One last thing to tie it all together. I’ve been to many countries, but I’ve only been to a few twice. Those are the United States (hey, I came back, didn’t I?), France, Italy, Japan, and Papua New Guinea. Russia technically counts as well, but as it was only Vladivostok for a total of 9 or 10 days, I won’t count it. France and Italy also don’t fit the mold because they were breeze-through countries that I never developed a lasting connection to. That leaves the US, Japan, and PNG. I’d honestly say that Alaska, Hokkaido, and the Waria Valley are the three places on this planet that I feel the most connected to. I happened to collect several kilograms of rocks from the bed of the Waria River at Pema a few weeks ago. Green conglomerates, smooth white balls of quartz, gnarled, purple metamorphics. I like them. I’m thinking that this summer, I’m going to pave a small doorstep to the ALT house here in Saroma, and ring it with rocks from this area of Hokkaido that I’ve found along the Okhotsk Sea and in the mountains, rocks from Papua New Guinea that I’ve found in the Waria River, and rocks that I intend to find in Palmer, in the Matanuska and Chugach and Talkeetna Mountains. A tangible synthesis of my favorite pieces of the planet.
Newsletter Articles
George Carté, head of the Sister City Committee in Palmer and former AET, asked me to write a few short articles on recent events in Saroma for the newsletter that he puts out. I obliged him, and while I’ve written better, here they are.
Final Classes at Saroma Elementary
In Japan the school year begins in April and ends in March. Last month the 5th and 6th graders at Saroma Elementary wrapped up the year’s English activities with some fun projects.
The two 5th grade classes spent the last three English classes designing their own countries.
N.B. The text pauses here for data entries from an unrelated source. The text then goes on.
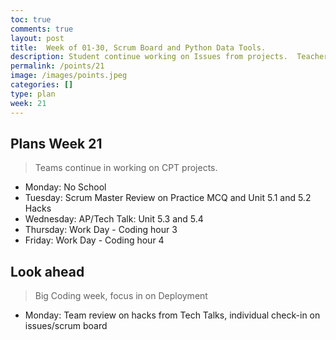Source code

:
 ```yaml
---
toc: true
comments: true
layout: post
title:  Week of 01-30, Scrum Board and Python Data Tools.
description: Student continue working on Issues from projects.  Teachers focus on lectures using data tools and correlation to College Board.
permalink: /points/21
image: /images/points.jpeg
categories: []
type: plan
week: 21
---
```


## Plans Week 21
> Teams continue in working on CPT projects.

- Monday: No School
- Tuesday: Scrum Master Review on Practice MCQ and Unit 5.1 and 5.2 Hacks 
- Wednesday: AP/Tech Talk: Unit 5.3 and 5.4
- Thursday: Work Day - Coding hour 3
- Friday: Work Day - Coding hour 4

## Look ahead
> Big Coding week, focus in on Deployment

- Monday:  Team review on hacks from Tech Talks, individual check-in on issues/scrum board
In groups of four, they chose their country name, designed the flag, and thought of the president, currency, economy, geography, food, and laws. They used English as much as possible. It was a very open ended activity, so it took some time to get started, but in the end I was very pleased with the range and depth of student creativity. The imagined countries included Sports Land, Junior Kingdom, and Dog Island (pictured). I’m looking forward to having these students in 6th grade!
The 6th grade class spent their last two lessons writing and performing English skits. They used all of the English they’ve learned in elementary school and then some. The skits were performed in groups of about six students, so each student had only one or two lines, but they spoke with confidence, presenting some very funny material. Skit situations included a restaurant, convenience store, police station, and mortuary. Just this week, these students entered Saroma Junior High as 1st graders (7th graders). I hope I can help continue their enthusiasm for English in the coming school year.

Snowstorm in Saroma
Coming to live in Hokkaido after 20+ years living in Palmer, I did not expect to be surprised by the winters here. But the weekend of February 21st exceeded my expectations. I awoke on Saturday morning to three feet of new snow plastered across my front door, and a seven foot high drift wrapping around the back of the house.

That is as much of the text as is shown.